Background: MKP-1, a negative modulator of several MAP kinases including JNK and p38, is a critical regulator of inflammation and apoptosis in the CNS. Inhibition of MKP-1 worsens stroke outcome in mice, suggesting that MKP-1 is an endogenous protective molecule, although the underlying mechanisms remain unclear. Here we investigated the downstream mediators of MKP-1’s effects in stroke. Methods: Stroke was induced by 60 min transient middle cerebral artery occlusion (tMCAO) in male mice. Levels of p-JNK and p-p38 in MKP-1 KO mice and WT littermates 6 hours after stroke were assessed by Western blots. In a second cohort, the selective JNK inhibitor (SP600125) was administered intraperitoneally to both MKP-1 KO and WT mice 30 min before stroke then infarcts were analyzed at 72 hours post ischemia.
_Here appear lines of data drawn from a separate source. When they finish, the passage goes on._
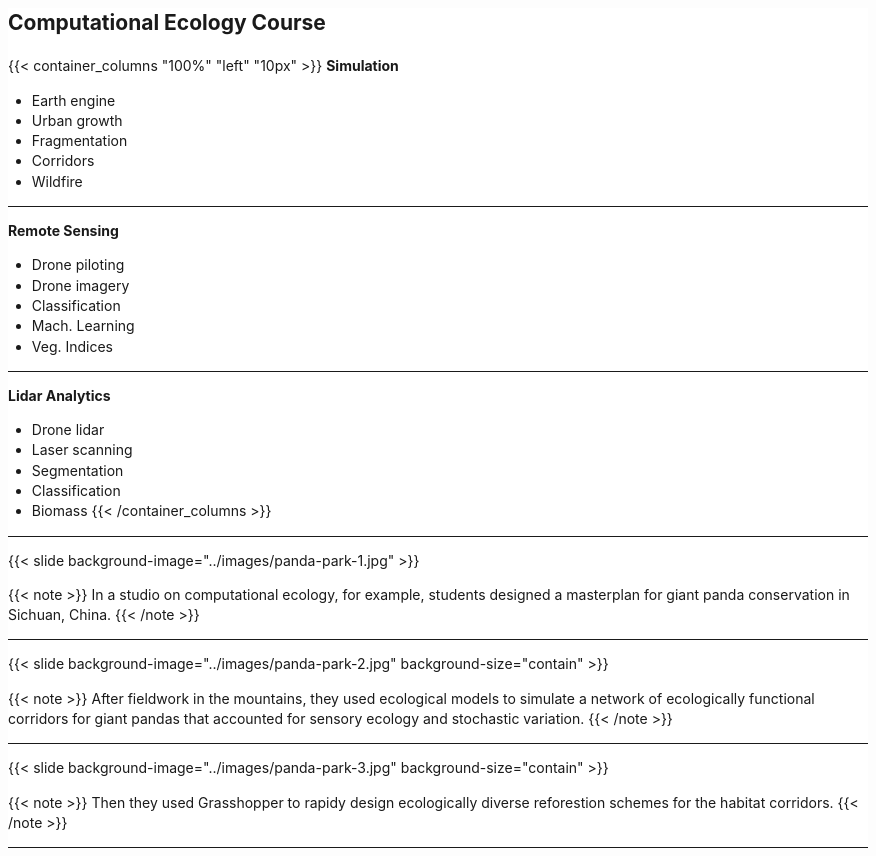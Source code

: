 
## Computational Ecology Course

{{< container_columns "100%" "left" "10px" >}}
**Simulation**
* Earth engine
* Urban growth
* Fragmentation
* Corridors
* Wildfire
----
**Remote Sensing**
* Drone piloting
* Drone imagery
* Classification
* Mach. Learning
* Veg. Indices
----
**Lidar Analytics**
* Drone lidar
* Laser scanning
* Segmentation
* Classification
* Biomass
{{< /container_columns >}}



---

{{< slide background-image="../images/panda-park-1.jpg" >}}

{{< note >}}
In a studio on computational ecology, for example,
students designed a masterplan
for giant panda conservation
in Sichuan, China.
{{< /note >}}

---

{{< slide background-image="../images/panda-park-2.jpg" background-size="contain" >}}

{{< note >}}
After fieldwork in the mountains, 
they used ecological models to simulate a network 
of ecologically functional corridors for giant pandas
that accounted for sensory ecology and stochastic variation.
{{< /note >}}

---

{{< slide background-image="../images/panda-park-3.jpg" background-size="contain" >}}

{{< note >}}
Then they used Grasshopper to rapidy design 
ecologically diverse reforestion schemes
for the habitat corridors.
{{< /note >}}

---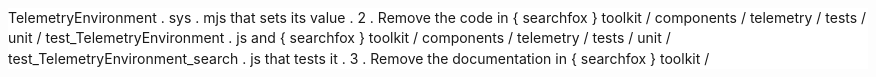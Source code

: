 TelemetryEnvironment
.
sys
.
mjs
that
sets
its
value
.
2
.
Remove
the
code
in
{
searchfox
}
toolkit
/
components
/
telemetry
/
tests
/
unit
/
test_TelemetryEnvironment
.
js
and
{
searchfox
}
toolkit
/
components
/
telemetry
/
tests
/
unit
/
test_TelemetryEnvironment_search
.
js
that
tests
it
.
3
.
Remove
the
documentation
in
{
searchfox
}
toolkit
/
In a third cohort, WT mice were intraperitoneally administrated the inhibitor or vehicle 30 min before stroke and sacrificed at 6 hours for protein analysis. Results: MKP-1 deletion produced significantly higher levels of p-JNK 6 hours after stroke (0.71±0.12 WT vs. 1.32± 0.14 KO, p0.05, n=3 p/g). There was no additive deleterious effects of pharmacological JNK inhibition in MKP-1 KO mice as measured by infarcts at 72 hours (cortex: 25.84±2.44%WT vs. 22.32±1.91%KO, striatum: 33.10±3.61% WT vs. 26.52±1.92% KO, total: 27.85±2.95% WT vs. 26.75±1.61% KO, p>0.05, n=6 p/g). In WT mice, JNK inhibition significantly decreased p-JNK (0.99 ± 0.14 vehicle vs. 0.44 ± 0.13 drug, p0.05, n=3 p/g). Conclusions: JNK is an important downstream mediator of MKP-1’s effects in stroke. In the ischemic brain, activating MKP-1 may restrain JNK activity, thereby producing neuroprotective effects.